I'm trying my hand at Ciabatta bread and have just made the biga in preparation for making the bread tomorrow.
I followed this recipe, which calls for the following proportion of ingredients for the biga:
250g/9oz Italian type '00' bread flour
190ml/7fl oz water
15g/½oz yeast
and the preparation (emphasis mine):
For the overnight preparation, mix the flour with the water in a large bowl and add the yeast. Whisk for three minutes and leave to rise overnight (or at least eight hours).
I measured out the ingredients using the metric quantities and mixed as per the instructions, but my biga turned out to be much too solid and dough-like to whisk:
I measured out the weight of flour with a scale and the water with a liquid measuring cup and used bread flour.

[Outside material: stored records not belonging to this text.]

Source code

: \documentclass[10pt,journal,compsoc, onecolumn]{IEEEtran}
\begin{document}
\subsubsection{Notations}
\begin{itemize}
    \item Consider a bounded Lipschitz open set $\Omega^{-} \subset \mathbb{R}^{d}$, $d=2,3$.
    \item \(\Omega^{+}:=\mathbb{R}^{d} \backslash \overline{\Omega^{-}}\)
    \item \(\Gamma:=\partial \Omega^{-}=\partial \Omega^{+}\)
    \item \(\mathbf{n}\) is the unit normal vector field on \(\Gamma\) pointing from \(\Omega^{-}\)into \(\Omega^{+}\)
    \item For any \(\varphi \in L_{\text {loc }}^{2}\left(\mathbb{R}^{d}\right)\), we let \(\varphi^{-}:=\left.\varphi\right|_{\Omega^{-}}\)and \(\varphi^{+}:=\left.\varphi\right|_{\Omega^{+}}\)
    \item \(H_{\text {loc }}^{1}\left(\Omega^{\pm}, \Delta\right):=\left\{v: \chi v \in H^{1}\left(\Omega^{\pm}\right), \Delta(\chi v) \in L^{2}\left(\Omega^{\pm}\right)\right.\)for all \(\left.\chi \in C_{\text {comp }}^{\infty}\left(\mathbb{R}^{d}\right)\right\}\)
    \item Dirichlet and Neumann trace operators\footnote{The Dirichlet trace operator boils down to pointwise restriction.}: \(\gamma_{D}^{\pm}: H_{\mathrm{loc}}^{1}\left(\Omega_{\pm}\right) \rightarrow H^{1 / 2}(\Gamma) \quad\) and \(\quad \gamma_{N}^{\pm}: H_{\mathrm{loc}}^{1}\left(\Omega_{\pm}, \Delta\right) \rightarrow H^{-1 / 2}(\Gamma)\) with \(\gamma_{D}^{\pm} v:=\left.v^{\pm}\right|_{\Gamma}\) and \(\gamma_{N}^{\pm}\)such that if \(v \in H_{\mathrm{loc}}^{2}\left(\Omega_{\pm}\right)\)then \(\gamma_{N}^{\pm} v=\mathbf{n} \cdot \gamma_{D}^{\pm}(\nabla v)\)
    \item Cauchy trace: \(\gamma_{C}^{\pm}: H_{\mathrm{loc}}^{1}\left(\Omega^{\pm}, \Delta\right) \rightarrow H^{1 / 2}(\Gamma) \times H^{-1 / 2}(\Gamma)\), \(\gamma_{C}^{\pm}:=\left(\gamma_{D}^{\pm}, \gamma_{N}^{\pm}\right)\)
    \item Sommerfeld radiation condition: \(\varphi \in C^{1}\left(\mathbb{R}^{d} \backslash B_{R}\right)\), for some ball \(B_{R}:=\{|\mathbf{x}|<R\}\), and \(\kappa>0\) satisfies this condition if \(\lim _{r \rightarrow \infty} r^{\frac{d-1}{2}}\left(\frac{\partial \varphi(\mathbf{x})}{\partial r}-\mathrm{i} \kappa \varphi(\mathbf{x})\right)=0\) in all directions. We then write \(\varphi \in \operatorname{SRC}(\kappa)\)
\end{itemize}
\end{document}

Looking at another recipe, I see the same proportion of dry to wet ingredients:
4 ounce (1/2 cup) water
1/2 teaspoon active-dry yeast
5 ounce (1 cup) all-purpose flourDissolve the yeast in the water. Add the flour and stir to form a thick, gloppy paste. Give it a good fifty or so brisk stirs to build up the gluten. Cover and let sit at room temperature eight hours or overnight.
This one also has a flour:water ratio of 2:1 and indicates that the result should be a gloppy paste. Surely more water is needed in order to get this kind of consistency? Is a more solid consistency okay or did I do something wrong?